On Tue, Jan 19, 2016 at 09:05:58PM +0100, Peter Zijlstra wrote:
> On Tue, Jan 19, 2016 at 05:12:34PM +0200, Alexander Shishkin wrote:
>
> > +static void __put_event(struct perf_event *event)
> > {
> > struct perf_event_context *ctx;
> >
> > if (!is_kernel_event(event))
> > perf_remove_from_owner(event);
> >
>
> > +int perf_event_release_kernel(struct perf_event *event)
> > {
> > + struct perf_event *child, *tmp;
> > + LIST_HEAD(child_list);
> >
> > + if (!is_kernel_event(event))
> > + perf_remove_from_owner(event);
> >
> > + event->owner = NULL;
> >
> > +retry:
>
> <snip>
>
> > + /*
> > + * If this is the last reference, we're done here, otherwise
> > + * we must have raced with inherit_event(), in which case, repeat
> > + */
> > + if (!put_event_last(event))
> > + goto retry;
> >
> > + return 0;
> > +}
>
> So I think there's a number of problems still :-(
>
> I all starts with having two perf_remove_from_owner() calls (as I
> mentioned on IRC), this doesn't make sense.
>
> I think the moment you close the file and userspace looses control over
> it, we should drop the owner bit, which is exactly the one
> remove_from_owner in perf_release().
>
> If, for some magical reason, the event lives on after that (and we'll
> get to that), it should live on owner-less.
>
> Now, assume someone has such a magical reference, then our
> put_event_last() goto again loop will never terminate, this seems like a
> bad thing.
>
> The most obvious place that generates such magical references would be
> the bpf arraymap doing perf_event_get() on things.
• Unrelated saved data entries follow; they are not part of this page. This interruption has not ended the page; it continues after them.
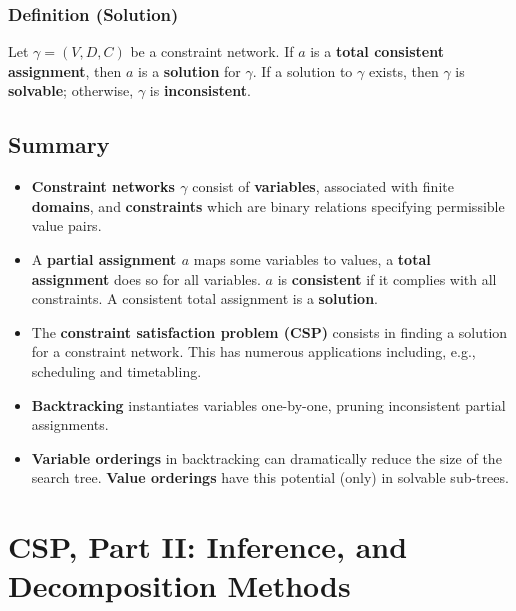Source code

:\documentclass[conference, a4paper]{styles/acmsiggraph}
\begin{document}
        \subsubsection{Definition (Solution)}
            Let $\gamma = (V,D,C)$ be a constraint network. 
            If $a$ is a \textbf{total consistent assignment}, then $a$ is a \textbf{solution} for $\gamma$.
            If a solution to $\gamma$ exists, then $\gamma$ is \textbf{solvable}; otherwise, $\gamma$ is \textbf{inconsistent}.
        
    \subsection{Summary}
        \begin{itemize}
            \item \textbf{Constraint networks $\gamma$} consist of \textbf{variables}, associated with finite \textbf{domains}, and \textbf{constraints} which are binary relations specifying permissible value pairs.
            \item A \textbf{partial assignment $a$} maps some variables to values, a \textbf{total assignment} does so for all variables. 
            $a$ is \textbf{consistent} if it complies with all constraints.
            A consistent total assignment is a \textbf{solution}.
            \item The \textbf{constraint satisfaction problem (CSP)} consists in finding a solution for a constraint network.
            This has numerous applications including, e.g., scheduling and timetabling.
            \item \textbf{Backtracking} instantiates variables one-by-one, pruning inconsistent partial assignments.
            \item \textbf{Variable orderings} in backtracking can dramatically reduce the size of the search tree. 
            \textbf{Value orderings} have this potential (only) in solvable sub-trees.
        \end{itemize}
    
    
    
    
    
    
    
    
    
    
\section{CSP, Part II: Inference, and Decomposition Methods}
    
\end{document}
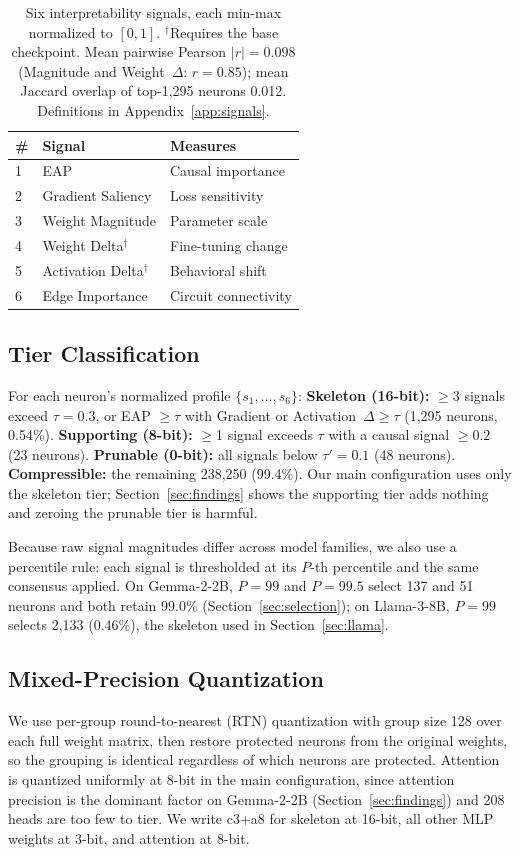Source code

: \documentclass[11pt]{article}
\begin{document}
\begin{table}[t]
\centering
\small
\begin{tabular}{lll}
\toprule
\textbf{\#} & \textbf{Signal} & \textbf{Measures} \\
\midrule
1 & EAP \cite{syed2023attributionpatchingoutperformsautomated} & Causal importance \\
2 & Gradient Saliency & Loss sensitivity \\
3 & Weight Magnitude & Parameter scale \\
4 & Weight Delta$^\dagger$ & Fine-tuning change \\
5 & Activation Delta$^\dagger$ & Behavioral shift \\
6 & Edge Importance & Circuit connectivity \\
\bottomrule
\end{tabular}
\caption{Six interpretability signals, each min-max normalized 
to $[0,1]$. $^\dagger$Requires the base checkpoint. Mean 
pairwise Pearson $|r|{=}0.098$ (Magnitude and Weight~$\Delta$: 
$r{=}0.85$); mean Jaccard overlap of top-1,295 neurons 0.012. 
Definitions in Appendix~\ref{app:signals}.}
\label{tab:signals}
\end{table}

\subsection{Tier Classification}
\label{sec:tiers}

For each neuron's normalized profile $\{s_1, \ldots, s_6\}$: 
\textbf{Skeleton (16-bit):} $\geq$3 signals exceed 
$\tau{=}0.3$, or EAP $\geq \tau$ with Gradient or 
Activation~$\Delta \geq \tau$ (1,295 neurons, 0.54\%). 
\textbf{Supporting (8-bit):} $\geq$1 signal exceeds $\tau$ with 
a causal signal $\geq 0.2$ (23 neurons). 
\textbf{Prunable (0-bit):} all signals below $\tau'{=}0.1$ 
(48 neurons). \textbf{Compressible:} the remaining 238,250 
(99.4\%). Our main configuration uses only the skeleton tier; 
Section~\ref{sec:findings} shows the supporting tier adds 
nothing and zeroing the prunable tier is harmful.

Because raw signal magnitudes differ across model families, we 
also use a percentile rule: each signal is thresholded at its 
$P$-th percentile and the same consensus applied. On 
Gemma-2-2B, $P{=}99$ and $P{=}99.5$ select 137 and 51 neurons 
and both retain 99.0\% (Section~\ref{sec:selection}); on 
Llama-3-8B, $P{=}99$ selects 2,133 (0.46\%), the skeleton used 
in Section~\ref{sec:llama}.
\subsection{Mixed-Precision Quantization}
\label{sec:quant}
We use per-group round-to-nearest (RTN) quantization with group 
size 128 over each full weight matrix, then restore protected 
neurons from the original weights, so the grouping is identical 
regardless of which neurons are protected. Attention is 
quantized uniformly at 8-bit in the main configuration, since 
attention precision is the dominant factor on Gemma-2-2B 
(Section~\ref{sec:findings}) and 208 heads are too few to tier. 
We write c3+a8 for skeleton at 16-bit, all other MLP weights at 
3-bit, and attention at 8-bit.
\end{document}
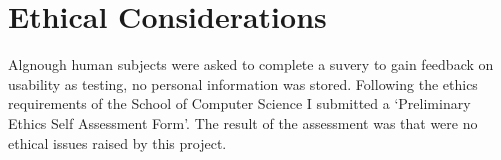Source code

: \section{Ethical Considerations}
\label{Ethical_Considerations}
Algnough human subjects were asked to complete a suvery to gain feedback on  usability as testing, no personal information was stored. Following the  ethics requirements of the School of Computer Science I submitted a ‘Preliminary Ethics Self Assessment Form’. The result of the assessment was that were no  ethical issues raised by this project.



% 	
% 	
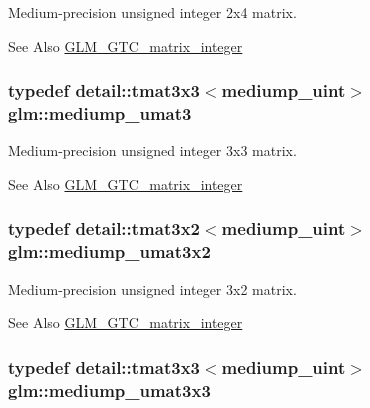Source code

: Medium-\/precision unsigned integer 2x4 matrix. 

\begin{DoxySeeAlso}{See Also}
\hyperlink{group__gtc__matrix__integer}{G\-L\-M\-\_\-\-G\-T\-C\-\_\-matrix\-\_\-integer} 
\end{DoxySeeAlso}
\hypertarget{group__gtc__matrix__integer_ga126ed770ed9106de1441a5a788e6485d}{
\subsubsection[{mediump\-\_\-umat3}]{\setlength{\rightskip}{0pt plus 5cm}typedef detail\-::tmat3x3$<$mediump\-\_\-uint$>$ {\bf glm\-::mediump\-\_\-umat3}}}\label{group__gtc__matrix__integer_ga126ed770ed9106de1441a5a788e6485d}


Medium-\/precision unsigned integer 3x3 matrix. 

\begin{DoxySeeAlso}{See Also}
\hyperlink{group__gtc__matrix__integer}{G\-L\-M\-\_\-\-G\-T\-C\-\_\-matrix\-\_\-integer} 
\end{DoxySeeAlso}
\hypertarget{group__gtc__matrix__integer_gaa8022553d8ad1a133f9ebe75a50dbee1}{
\subsubsection[{mediump\-\_\-umat3x2}]{\setlength{\rightskip}{0pt plus 5cm}typedef detail\-::tmat3x2$<$mediump\-\_\-uint$>$ {\bf glm\-::mediump\-\_\-umat3x2}}}\label{group__gtc__matrix__integer_gaa8022553d8ad1a133f9ebe75a50dbee1}


Medium-\/precision unsigned integer 3x2 matrix. 

\begin{DoxySeeAlso}{See Also}
\hyperlink{group__gtc__matrix__integer}{G\-L\-M\-\_\-\-G\-T\-C\-\_\-matrix\-\_\-integer} 
\end{DoxySeeAlso}
\hypertarget{group__gtc__matrix__integer_ga51665c5e422b057ca25a67a939c78ceb}{
\subsubsection[{mediump\-\_\-umat3x3}]{\setlength{\rightskip}{0pt plus 5cm}typedef detail\-::tmat3x3$<$mediump\-\_\-uint$>$ {\bf glm\-::mediump\-\_\-umat3x3}}}\label{group__gtc__matrix__integer_ga51665c5e422b057ca25a67a939c78ceb}



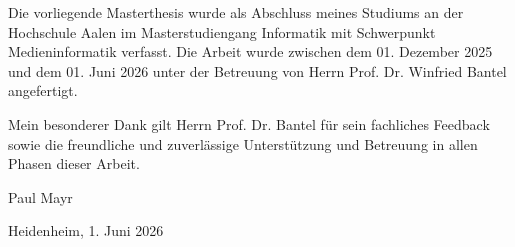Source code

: \documentclass[oneside]{ausarbeitung}
\begin{document}
Die vorliegende Masterthesis wurde als Abschluss meines Studiums an der Hochschule Aalen im Masterstudiengang Informatik mit Schwerpunkt Medieninformatik verfasst. Die Arbeit wurde zwischen dem 01. Dezember 2025 und dem 01. Juni 2026 unter der Betreuung von Herrn Prof. Dr. Winfried Bantel angefertigt.  

Mein besonderer Dank gilt Herrn Prof. Dr. Bantel für sein fachliches Feedback sowie die freundliche und zuverlässige Unterstützung und Betreuung in allen Phasen dieser Arbeit. 

\vspace{3cm}

Paul Mayr

\vspace{1cm}

Heidenheim, 1. Juni 2026


\begin{abstract}

In dieser Arbeit wird die Entwicklung eines \textit{JSONPath}-Compilers nach RFC-9535 mit \textit{flex} und \textit{Bison} vorgestellt. Diese erfolgt als erster Teil der Erfüllung des Gesamtziels, einen Interpreter für JSONPath-Ausdrücke zu entwickeln, damit diese für Abfragen an die NoSQL-Datenbank \textit{YottaDB} verwendet werden können.

Der Fokus des entwickelten Systems liegt dabei neben einer klar strukturierten komponentenbasierten Architektur auf einer Implementation, die zur JSONPath-Definition in RFC-9535 konform ist.

Der vom Compiler mittels der \textit{Bison-Syntaxtree-Hack}-Klasse automatisiert erzeugte Syntaxbaum stellt neben dem modularen Gesamtsystem den Ausgangspunkt für die Entwicklung eines JSONPath-Interpreters dar, für welchen auch ein theoretischer Grundstein in dieser Arbeit gelegt wird.

Diese Arbeit befasst sich außerdem ebenfalls theoretisch mit Möglichkeiten, die Suche in YottaDB beschleunigen zu können und erstellt hierfür Kriterien, anhand welcher mögliche Algorithmen auf deren Eignung in Hinsicht auf Laufzeit und Speicherkomplexität überprüft werden können.

\end{abstract}
\cleardoublepage
\tableofcontents

\listoffigures

\end{document}
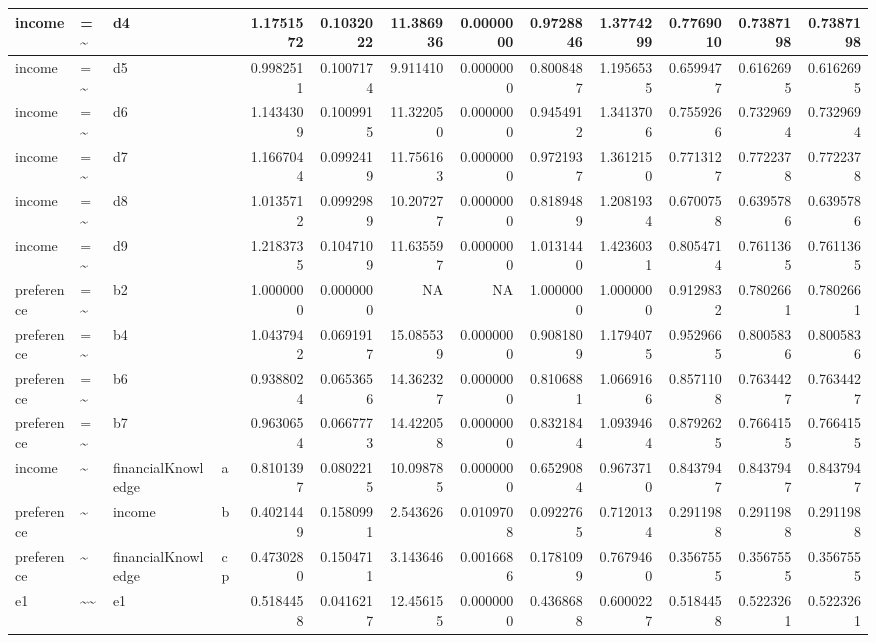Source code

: \documentclass[
  super,
  preprint,
  3p]{elsarticle}
\begin{document}
\begin{tabular}{l|l|l|l|r|r|r|r|r|r|r|r|r}
\hline
income & =\textasciitilde{} & d4 &  & 1.1751572 & 0.1032022 & 11.386936 & 0.0000000 & 0.9728846 & 1.3774299 & 0.7769010 & 0.7387198 & 0.7387198\\
\hline
income & =\textasciitilde{} & d5 &  & 0.9982511 & 0.1007174 & 9.911410 & 0.0000000 & 0.8008487 & 1.1956535 & 0.6599477 & 0.6162695 & 0.6162695\\
\hline
income & =\textasciitilde{} & d6 &  & 1.1434309 & 0.1009915 & 11.322050 & 0.0000000 & 0.9454912 & 1.3413706 & 0.7559266 & 0.7329694 & 0.7329694\\
\hline
income & =\textasciitilde{} & d7 &  & 1.1667044 & 0.0992419 & 11.756163 & 0.0000000 & 0.9721937 & 1.3612150 & 0.7713127 & 0.7722378 & 0.7722378\\
\hline
income & =\textasciitilde{} & d8 &  & 1.0135712 & 0.0992989 & 10.207277 & 0.0000000 & 0.8189489 & 1.2081934 & 0.6700758 & 0.6395786 & 0.6395786\\
\hline
income & =\textasciitilde{} & d9 &  & 1.2183735 & 0.1047109 & 11.635597 & 0.0000000 & 1.0131440 & 1.4236031 & 0.8054714 & 0.7611365 & 0.7611365\\
\hline
preference & =\textasciitilde{} & b2 &  & 1.0000000 & 0.0000000 & NA & NA & 1.0000000 & 1.0000000 & 0.9129832 & 0.7802661 & 0.7802661\\
\hline
preference & =\textasciitilde{} & b4 &  & 1.0437942 & 0.0691917 & 15.085539 & 0.0000000 & 0.9081809 & 1.1794075 & 0.9529665 & 0.8005836 & 0.8005836\\
\hline
preference & =\textasciitilde{} & b6 &  & 0.9388024 & 0.0653656 & 14.362327 & 0.0000000 & 0.8106881 & 1.0669166 & 0.8571108 & 0.7634427 & 0.7634427\\
\hline
preference & =\textasciitilde{} & b7 &  & 0.9630654 & 0.0667773 & 14.422058 & 0.0000000 & 0.8321844 & 1.0939464 & 0.8792625 & 0.7664155 & 0.7664155\\
\hline
income & \textasciitilde{} & financialKnowledge & a & 0.8101397 & 0.0802215 & 10.098785 & 0.0000000 & 0.6529084 & 0.9673710 & 0.8437947 & 0.8437947 & 0.8437947\\
\hline
preference & \textasciitilde{} & income & b & 0.4021449 & 0.1580991 & 2.543626 & 0.0109708 & 0.0922765 & 0.7120134 & 0.2911988 & 0.2911988 & 0.2911988\\
\hline
preference & \textasciitilde{} & financialKnowledge & cp & 0.4730280 & 0.1504711 & 3.143646 & 0.0016686 & 0.1781099 & 0.7679460 & 0.3567555 & 0.3567555 & 0.3567555\\
\hline
e1 & \textasciitilde{}\textasciitilde{} & e1 &  & 0.5184458 & 0.0416217 & 12.456155 & 0.0000000 & 0.4368688 & 0.6000227 & 0.5184458 & 0.5223261 & 0.5223261\\

\end{tabular}
\end{document}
There are a few other
> places that take temp references (perf_mmap_close), but those are
> 'short' lived and while ugly will not cause massive grief. The BPF one
> OTOH is a real problem here.
>
> And looking at the BPF stuff, that code seems to assume
> perf_event_kernel_release() := put_event(), so this patch breaks that
> too.
>
>
> Alexei, is there a reason the arraymap stuff needs a perf event ref as
> opposed to a file ref? I'm forever a little confused on how perf<->bpf
> works.

A file ref will not work, since user space could have closed that
perf_event file to avoid unnecessary FDs.
Program only need the stable pointer to 'struct perf_event' which
it will use while running.
At the end it will call perf_event_kernel_release() which
is == put_event().
It was the case that 'perf_events' were normal refcnt-ed structures
and the last guy frees it.
This put_event_last() logic definitely looks problematic.
There are no ordering guarantees.
User space may close FD, while struct perf_event is still alive.
The loop around perf_event_last() looks buggy.
I'm obviously missing the main goal of this patch.